(573e) Multiobjective Optimisation of Global Supply Chain Planning Using ?-Constraint Method and Lexicographic Minimax Method | AIChE

(573e) Multiobjective Optimisation of Global Supply Chain Planning Using ?-Constraint Method and Lexicographic Minimax Method

Authors 

Liu, S. - Presenter, UCL (University College London)
Papageorgiou, L. G., University College London



The performance of a supply chain should usually be measured by multiple criteria, in which cost, responsiveness, and customer service level are critical ones. Dealing with the global competition, how to establish a global supply chain network with reduced cost, improved responsiveness, and higher customer service level becomes a crucial issue to multinational firms. To represent the responsiveness of a supply chain, the total flow time is used, equal to the product of  product flow and the corresponding transportation time from formulation plants to markets. The customer service level is measured by the lost sales.

In this work, we address production, distribution and capacity planning problem of global supply chains, considering cost, responsiveness and customer service level simultaneously. A multiobjective mixed integer linear programming (MILP) approach is developed with total cost, total flow time and total lost sales as key objectives.

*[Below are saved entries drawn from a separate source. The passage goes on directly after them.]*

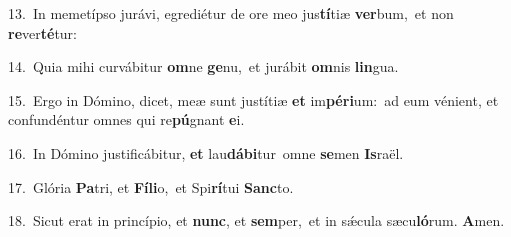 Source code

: {\numbfont\textcolor{\numbcolor}{13.}}~In memetípso jurávi, egrediétur de ore meo jus\-\textbf{tí}\-tiæ \textbf{ver}\-bum,~\star et non \textbf{re}\-ver\-\textbf{té}\-tur:\par
{\numbfont\textcolor{\numbcolor}{14.}}~Quia mihi curvábitur \textbf{om}\-ne \textbf{ge}\-nu,~\star et jurábit \textbf{om}\-nis \textbf{lin}\-gua.\par
{\numbfont\textcolor{\numbcolor}{15.}}~Ergo in Dómino, dicet, meæ sunt justítiæ \textbf{et} im\-\textbf{pé}\-\textbf{ri}um:~\star ad eum vénient, et confundéntur omnes qui re\-\textbf{pú}\-gnant \textbf{e}\-i.\par
{\numbfont\textcolor{\numbcolor}{16.}}~In Dómino justificábitur, \textbf{et} lau\-\textbf{dá}\-\textbf{bi}tur~\star omne \textbf{se}\-men \textbf{Is}\-raël.\par
{\numbfont\textcolor{\numbcolor}{17.}}~Glória \textbf{Pa}\-tri, et \textbf{Fí}\-\textbf{li}o,~\star et Spi\-\textbf{rí}\-tui \textbf{Sanc}\-to.\par
{\numbfont\textcolor{\numbcolor}{18.}}~Sicut erat in princípio, et \textbf{nunc}\-, et \textbf{sem}\-per,~\star et in sǽcula sæcu\-\textbf{ló}\-rum. \textbf{A}\-men.\par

In this model, two strategies for the formulation plants' capacity expansion are considered, proportional and cumulative capacity expansions, in which the maximum capacity increment is proportional to each plant’s capacity or all formulation plants’ cumulative capacity before expansion. The ε-constraint method is used to as a solution approach to tackle the multiobjective problem, which generates a Pareto surface for all objectives. Then, to obtain a fair solution with no preference to any objectives, the lexicographic minimax method is implemented as an alternative approach, and a new approach is developed to transfer lexicographic minimax problem to a minimisation problem.

Finally, a numerical example is investigated to demonstrate the applicability of the proposed model and solution approaches, and the solution differences between two capacity expansion strategies is discussed. Also, the solutions with the minimum total cost and the minimum flow time are compared.